Я знаю, что на стадии предвестия проявляются некоторые внешние признаки, которые
я не в силах контролировать. У меня трепещут ноздри, бегают и блестят глаза,
голос звучит напряженно и неровно, диафрагма сокращается, дыхание становится
неритмичным, а вид - отсутствующим и потерянным. При этом возникает ощущение
почти приятного возбуждения, не связанное ни с чем вокруг или внутри меня.
Однако утрата контроля над собственным телом всегда обескураживает, так что это
состояние, столь грубо имитирующее ощущение счастья, является главным источником
чувства беспомощности и отчаяния.
Сам припадок становится пиком предвестия и отчасти представляет собой его
усиленную форму. Однако главным является то, что мышцы на правой стороне лица в
считанные секунды сводит в подобие ухмылки, которая не затрагивает левую
сторону. Насколько я понимаю, все остальные признаки припадка вполне
симметричны: оба глаза блестят, диафрагма резко сокращается, ноздри трепещут,
Этот скошенный на правую сторону рот служит нулевой точкой отсчета припадка и
является пиком развития предвестия. Если ауру легко можно скрыть от окружающих,
то перекошенный судорогой рот неизбежно привлекает внимание. Чтобы скрыть
припадок, приходится либо прятать лицо, либо как-то отвлекать от себя внимание.

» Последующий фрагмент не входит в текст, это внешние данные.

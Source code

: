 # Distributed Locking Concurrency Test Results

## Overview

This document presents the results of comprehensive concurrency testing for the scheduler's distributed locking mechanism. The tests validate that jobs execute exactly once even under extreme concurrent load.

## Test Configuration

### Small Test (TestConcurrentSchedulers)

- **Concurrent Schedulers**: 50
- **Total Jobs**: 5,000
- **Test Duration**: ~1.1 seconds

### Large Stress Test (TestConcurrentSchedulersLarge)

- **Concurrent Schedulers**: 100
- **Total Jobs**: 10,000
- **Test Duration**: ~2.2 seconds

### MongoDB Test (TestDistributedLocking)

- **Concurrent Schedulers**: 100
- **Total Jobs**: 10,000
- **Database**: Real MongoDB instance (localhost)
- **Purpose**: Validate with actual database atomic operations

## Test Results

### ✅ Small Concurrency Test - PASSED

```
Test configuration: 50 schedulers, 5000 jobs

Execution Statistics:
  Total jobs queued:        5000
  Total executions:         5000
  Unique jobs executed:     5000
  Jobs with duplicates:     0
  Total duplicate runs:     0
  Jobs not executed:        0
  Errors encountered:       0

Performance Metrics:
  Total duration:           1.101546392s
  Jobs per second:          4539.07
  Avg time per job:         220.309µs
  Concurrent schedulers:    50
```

Когда это случилось впервые, я не мог понять или объяснить, что произошло, но
мне было стыдно. Мои родители, будучи простодушными людьми, делали мне
замечания. "Сейчас же перестань дурацки ухмыляться!" - говорил мне отец. Когда я
пытался объяснить происходящее друзьям, они советовали смеяться, раз уж мне
этого хочется. Я не мог выразить словами, что мне отнюдь не хочется смеяться, то
есть в каком-то смысле хочется, но это ощущение приходит ко мне откуда-то извне
и не имеет никакого отношения к моим мыслям и эмоциям. Я не мог передать это
чувство подчинения чему-то, существующему вне меня, чувство, будто меня
направляет сила, действующая помимо моего сознания.
Тогда я сдался и решил, насколько возможно, скрывать постыдную "дурацкую
ухмылку". Для этого я использовал целый репертуар средств. Только себе я обязан
тем, что не замкнулся в одиночестве. В старших классах школы и в колледже я
участвовал в диспутах, нашел работу, которая требовала постоянных контактов с
людьми, позднее был в первых рядах кампании против войны во Вьетнаме (как
президент движения "Студенты за демократическое общество"). Во время учебы в
колледже даже с удовольствием играл на сцене, хотя, в конце концов, пришлось
признать, что с припадками это невозможно.
Когда припадок угрожал начаться в неподходящий момент (а так всегда и бывало), у
меня наготове было множество вариантов поведения. Если в этот момент я выступал
с речью, то старался отвлечь от себя внимание, например, просто задавая
слушателям вопрос. Если нужно, я имитировал приступ удушья, хватал стакан воды,
и это помогало мне скрыть лицо на время припадка. В других обстоятельствах я мог
сделать вид, что между верхними зубами с правой стороны застрял кусочек яблока.
Я посвящал в свою проблему только самых близких друзей.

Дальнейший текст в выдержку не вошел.